When he doesn’t say anything, I continue. “There’s no easy or gentle way to start this, so I’m just going to dive in. When I drove to the frat house that last night and we talked about my divorce and selling my house, and plans for after graduation, I meant it. Wholeheartedly. I didn’t skip town because I had a change of heart and decided to stay with Aida.”
I watch him as he takes that in. His thick, dark brows pinch together as his sheepish gaze darts to mine. “What?”
“I assume that’s what you’ve thought all these years… that I decided to leave you and stay with her. But that’s not the case.”

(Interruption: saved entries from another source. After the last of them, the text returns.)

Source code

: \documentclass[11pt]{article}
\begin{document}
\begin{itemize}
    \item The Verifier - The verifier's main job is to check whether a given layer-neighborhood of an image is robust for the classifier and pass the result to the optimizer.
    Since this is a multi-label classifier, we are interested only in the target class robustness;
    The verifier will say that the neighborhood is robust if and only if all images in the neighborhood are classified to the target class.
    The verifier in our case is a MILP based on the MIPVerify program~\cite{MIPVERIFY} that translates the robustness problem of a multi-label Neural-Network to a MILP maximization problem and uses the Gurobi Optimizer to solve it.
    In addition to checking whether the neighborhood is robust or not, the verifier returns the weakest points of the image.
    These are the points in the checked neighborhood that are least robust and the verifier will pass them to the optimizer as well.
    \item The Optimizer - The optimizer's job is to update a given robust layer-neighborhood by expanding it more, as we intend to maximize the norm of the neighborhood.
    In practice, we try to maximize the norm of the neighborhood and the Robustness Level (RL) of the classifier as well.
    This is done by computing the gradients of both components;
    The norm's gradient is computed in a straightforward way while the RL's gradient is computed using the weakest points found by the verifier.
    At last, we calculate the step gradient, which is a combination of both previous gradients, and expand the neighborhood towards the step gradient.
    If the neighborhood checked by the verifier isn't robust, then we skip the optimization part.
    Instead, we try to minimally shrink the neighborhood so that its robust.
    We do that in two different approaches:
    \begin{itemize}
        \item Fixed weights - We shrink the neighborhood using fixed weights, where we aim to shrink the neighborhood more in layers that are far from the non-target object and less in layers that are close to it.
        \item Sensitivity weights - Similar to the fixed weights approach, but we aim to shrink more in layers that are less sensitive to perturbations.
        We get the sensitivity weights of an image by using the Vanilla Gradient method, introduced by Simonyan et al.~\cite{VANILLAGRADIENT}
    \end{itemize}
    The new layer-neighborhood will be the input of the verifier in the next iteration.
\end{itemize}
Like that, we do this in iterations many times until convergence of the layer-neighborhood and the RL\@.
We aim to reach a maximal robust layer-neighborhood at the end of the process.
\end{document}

Another deep breath out.I can do this.
“The night I saw you outside the frat house, she and I got into an argument when I got home. An explosive one. She wanted to make it work, wanted to call off the divorce, and I didn’t. The whole fight caught me off guard because it wasn’t like I was the only one who wasn’t happy. Anyway, she was drinking—drunk, actually—and she wasn’t letting it go. Finally, I was able to drill it into her that I wasn’t going to change my mind and she needed to respect it. She stormed off—to her room, I presumed—and I went into my office.”
I twist off the cap of the water bottle, bringing it to my lips and chugging half of it in one go. Partially because my throat feels like it’s coated in sand, but also for something to do. Something to fill the tense silence, because this next part is the part I don’t want to talk about.
The part I haven’t talked about in years.